On June 19, 1865, more than two years after the Executive Order by President Lincoln, slaves were freed.
How in the world? How could a state ignore such a law that corrected the horror of treating another human as property?
Political opponents of President Lincoln, who sought wealth by using African American individuals as beasts of burden, ignored the law and many moved to Texas. The distance from the Union soldiers’ reach who were tasked to enforce laws and the Reconstruction Amendments that resulted from the Lincoln Era, such as the 13th, 14th, and 15th Constitutional Amendments outlawing slavery, recognizing men and women born in America as citizens, and giving free men the right to vote regardless of their race or previous involuntary servitude allowed the application of the laws of Liberty.
Geography wasn’t the singular reason that this was unfortunately a factor that permitted the delay in freeing enslaved individuals. The lack of communications beyond newspapers and pamphlets of the day that served as the method of informing the public beyond word of mouth.
And the fact that this critical information was available in written form for more than two years, which resulted in the liberation of about three million enslaved individuals exposes another contributing factor to the delay.
Slaves were denied access to educational freedom. Most African Americans were not able to read or write. Only about 10% of the entire African American population was literate prior to the Emancipation Proclamation, according to The Journal of the Civil War. According to the Smithsonian, states opposing President Lincoln even had laws in place against teaching slaves to read. Tennessee was not among those states.
The tragedy of illiteracy kept available information about the current events of the days and times from those in Texas enslaved for more than two years longer.
Literacy is part of freedom because of the empowerment given to an individual to take the God-given talents, skills, potential, and add the determination of hard work to consume information, make individual decisions, have the ability to earn and save wealth, and create a generational legacy for one’s own family.
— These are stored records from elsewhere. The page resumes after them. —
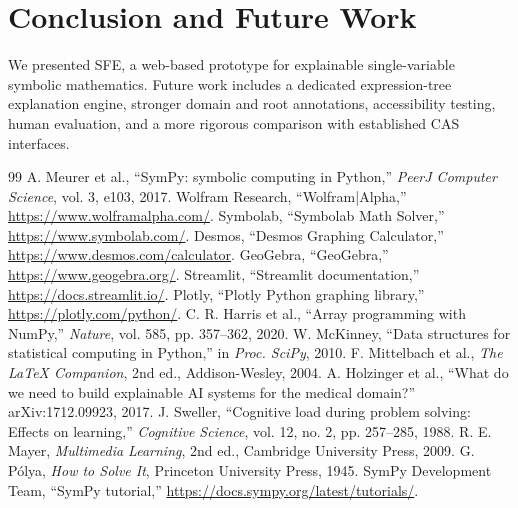 \documentclass[11pt]{article}
\begin{document}
\section{Conclusion and Future Work}
We presented SFE, a web-based prototype for explainable single-variable symbolic mathematics. Future work includes a dedicated expression-tree explanation engine, stronger domain and root annotations, accessibility testing, human evaluation, and a more rigorous comparison with established CAS interfaces.

\begin{thebibliography}{99}
 A. Meurer et al., ``SymPy: symbolic computing in Python,'' \emph{PeerJ Computer Science}, vol. 3, e103, 2017.
 Wolfram Research, ``Wolfram|Alpha,'' \url{https://www.wolframalpha.com/}.
 Symbolab, ``Symbolab Math Solver,'' \url{https://www.symbolab.com/}.
 Desmos, ``Desmos Graphing Calculator,'' \url{https://www.desmos.com/calculator}.
 GeoGebra, ``GeoGebra,'' \url{https://www.geogebra.org/}.
 Streamlit, ``Streamlit documentation,'' \url{https://docs.streamlit.io/}.
 Plotly, ``Plotly Python graphing library,'' \url{https://plotly.com/python/}.
 C. R. Harris et al., ``Array programming with NumPy,'' \emph{Nature}, vol. 585, pp. 357--362, 2020.
 W. McKinney, ``Data structures for statistical computing in Python,'' in \emph{Proc. SciPy}, 2010.
 F. Mittelbach et al., \emph{The LaTeX Companion}, 2nd ed., Addison-Wesley, 2004.
 A. Holzinger et al., ``What do we need to build explainable AI systems for the medical domain?'' arXiv:1712.09923, 2017.
 J. Sweller, ``Cognitive load during problem solving: Effects on learning,'' \emph{Cognitive Science}, vol. 12, no. 2, pp. 257--285, 1988.
 R. E. Mayer, \emph{Multimedia Learning}, 2nd ed., Cambridge University Press, 2009.
 G. Pólya, \emph{How to Solve It}, Princeton University Press, 1945.
 SymPy Development Team, ``SymPy tutorial,'' \url{https://docs.sympy.org/latest/tutorials/}.
\end{thebibliography}
\end{document}
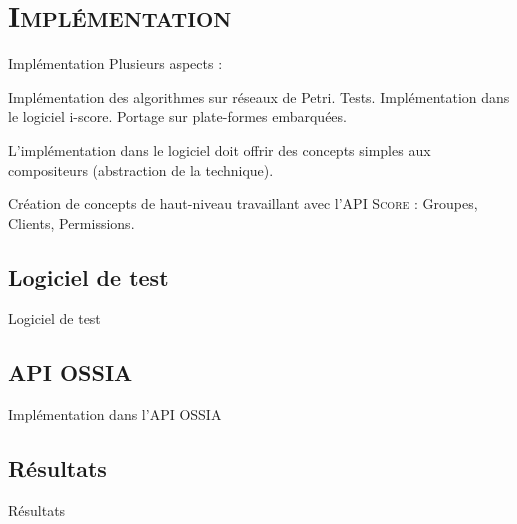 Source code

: 

\section{\scshape Implémentation}
\begin{frame}{Implémentation}
	Plusieurs aspects : 
	
	\begin{itemize}
		\itemar Implémentation des algorithmes sur réseaux de Petri.
		\itemar Tests.
		\itemar Implémentation dans le logiciel i-score.
		\itemar Portage sur plate-formes embarquées.
	\end{itemize}
	
	L'implémentation dans le logiciel doit offrir des concepts simples aux compositeurs (abstraction de la technique).
	
	\begin{itemize}
		\itemar Création de concepts de haut-niveau travaillant avec l'\textsc{API Score} : Groupes, Clients, Permissions.
	\end{itemize}
\end{frame}

\subsection{Logiciel de test}
\begin{frame}{Logiciel de test}
	
\end{frame}

\subsection{API OSSIA}
\begin{frame}{Implémentation dans l'API OSSIA}
\end{frame}

\subsection{Résultats}
\begin{frame}{Résultats}

\end{frame}

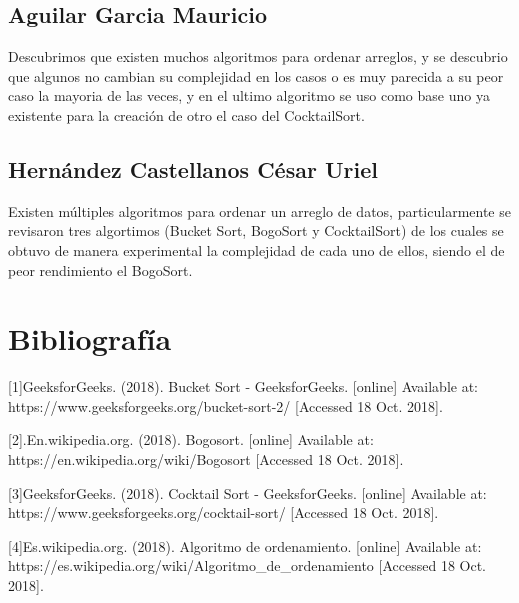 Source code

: \documentclass[12pt,twoside]{article}
\begin{document}
\subsection*{Aguilar Garcia Mauricio}
Descubrimos que existen muchos algoritmos para ordenar arreglos, y se descubrio que algunos no cambian su complejidad en los casos o es muy parecida a su peor caso la mayoria de las veces, y en el ultimo algoritmo se uso como base uno ya existente para la creación de otro el caso del CocktailSort.

\subsection*{Hernández Castellanos César Uriel}

Existen múltiples algoritmos para ordenar un arreglo de datos, particularmente se revisaron tres algortimos (Bucket Sort, BogoSort y CocktailSort) de los cuales se obtuvo de manera experimental la complejidad de cada uno de ellos, siendo el de peor rendimiento el BogoSort.
\section{Bibliograf\'ia}

[1]GeeksforGeeks. (2018). Bucket Sort - GeeksforGeeks. [online] Available at: https://www.geeksforgeeks.org/bucket-sort-2/ [Accessed 18 Oct. 2018].

[2].En.wikipedia.org. (2018). Bogosort. [online] Available at: https://en.wikipedia.org/wiki/Bogosort [Accessed 18 Oct. 2018].

[3]GeeksforGeeks. (2018). Cocktail Sort - GeeksforGeeks. [online] Available at: https://www.geeksforgeeks.org/cocktail-sort/ [Accessed 18 Oct. 2018].

[4]Es.wikipedia.org. (2018). Algoritmo de ordenamiento. [online] Available at: https://es.wikipedia.org/wiki/Algoritmo_de_ordenamiento [Accessed 18 Oct. 2018].
\end{document}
As Juneteenth approaches, the history of Texas slave owners being able to keep individuals as property for over two years longer than the law permitted will be the reason for the commemoration. Don’t miss the fact that it was freedom delayed because literacy was denied.
Make this the Juneteenth that kicks off a commitment to read, write, and empower one’s own potential by pursuing educational, financial, and personal freedom through literacy.